Reform leaves Port with just a single councillor

Fianna Fáil and Sinn Féin might be delighted with the result of this election but it remains to be seen if the election will serve the people of the most populated part of this new electoral area.

Aidan Mullins of Sinn Féin romped home ahead of the field in topping the poll and getting elected on the first count, but he is now left with the unenviable task of being the only councillor based in what has been one of the fastest growing towns in Ireland.

The nearest other county councillor to Port is Tom Mulhall who is based in the Emo/Ballybrittas area. Otherwise all of these councillors are based in Stradbally, and as far away as Crettyard. Almost, certainly the result does not deliver on the reform as intended as intended by Minister Phil Hogan as there is a clear imbalance between the big town and now, arguably over-represented, rural areas.

However, the result stands and the next five years will test all councillors to deliver for Port, or stick with their own backyards.

The big story of the election was the huge vote for Aidan Mullins and Sinn Féin. The support for Cllr Mullins who lost out in 2009, is a clear signal to TDs that Portarlington has had enough of cuts.

The party will be delighted to have won a firm foothold in the town. Fianna Fáil now has no councillor in Portarlington with Cllr Willie Murphy falling just short. The result puts pressure on Cllr Mullins and SF to deliver as the sole elected politician in the border town.

The other big story and local landslide of this vote was the ‘greening’ of Stradbally. Up to now Fine Gael has virtually owned Stradbally, but Fianna Fáil have smashed that status quo by taking the seat.

As the Stradbally boxes were opened last Saturday, it was clear that Paschal McEvoy was the man Stradbally had chosen. He dominiated the votes and was also able to find number ones in neighbouring areas such as Timahoe, taking them from under the nose of his party colleague, Dick Miller.

Ben Brennan defied the odds once again to take a seat as an independent. The non-party tag probably won him more votes.

FG will be a while recovering from the loss of this seat and cannot blame it on the new boundaries. However, Cllr McEvoy, like Cllr Mullins in Port, faces five years of expectation having won such big support in his town.

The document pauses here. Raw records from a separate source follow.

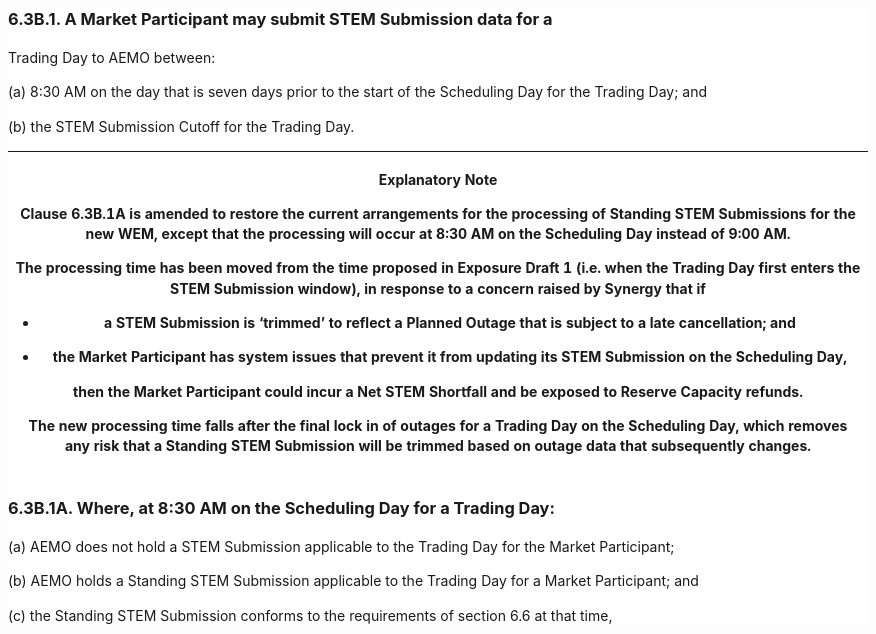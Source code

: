### 6.3B.1. A Market Participant may submit STEM Submission data for a
Trading Day to AEMO between:

\(a\) 8:30 AM on the day that is seven days prior to the start of the
Scheduling Day for the Trading Day; and

\(b\) the STEM Submission Cutoff for the Trading Day.

<table>
<colgroup>
<col style="width: 100%" />
</colgroup>
<thead>
<tr class="header">
<th><p><strong>Explanatory Note</strong></p>
<p>Clause 6.3B.1A is amended to restore the current arrangements for the
processing of Standing STEM Submissions for the new WEM, except that the
processing will occur at 8:30 AM on the Scheduling Day instead of 9:00
AM.</p>
<p>The processing time has been moved from the time proposed in Exposure
Draft 1 (i.e. when the Trading Day first enters the STEM Submission
window), in response to a concern raised by Synergy that if</p>
<ul>
<li><p>a STEM Submission is ‘trimmed’ to reflect a Planned Outage that
is subject to a late cancellation; and</p></li>
<li><p>the Market Participant has system issues that prevent it from
updating its STEM Submission on the Scheduling Day,</p></li>
</ul>
<p>then the Market Participant could incur a Net STEM Shortfall and be
exposed to Reserve Capacity refunds.</p>
<p>The new processing time falls after the final lock in of outages for
a Trading Day on the Scheduling Day, which removes any risk that a
Standing STEM Submission will be trimmed based on outage data that
subsequently changes.</p></th>
</tr>
</thead>
<tbody>
</tbody>
</table>

### 6.3B.1A. Where, at 8:30 AM on the Scheduling Day for a Trading Day:

\(a\) AEMO does not hold a STEM Submission applicable to the Trading Day
for the Market Participant;

\(b\) AEMO holds a Standing STEM Submission applicable to the Trading
Day for a Market Participant; and

\(c\) the Standing STEM Submission conforms to the requirements of
section 6.6 at that time,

Another big angle in this area was the defeat of James Daly, once an aspiring TD. The Timahoe man, who was a councillor for 23 years, was said to have canvassed from Port to Graiguecullen in search of votes, but to no avail. His vote was half of what it was in 2009. His party colleague, John Moran, also struggled in this election, but held on in the end.

The upside for Fine Gael was the win for Cllr Tom Mulhall whose first preference vote was up more than 300 on 2009. Arguably, he benefited from James Deegan’s retirement. His support for wind turbines does not appear to have damaged him and he probably benefited from his work in Portarlington during the last council.

The other big winners in this area were to be found in the south of the constituency.

Padraig Fleming was the other big winner in the campaign. His first preference vote rose by more than 400 on 2009 solidifying his position as the number one FF councillor. His claim to success was a presence on the ground in Graiguecullen, the second big urban area in this sprawling constituency.

Two well known and popular FF candidates lost out in this area.

Willie Murphy could make a good case that Ray Cribbin’s run blocked him. The bigger field may have gone against Dick Miller.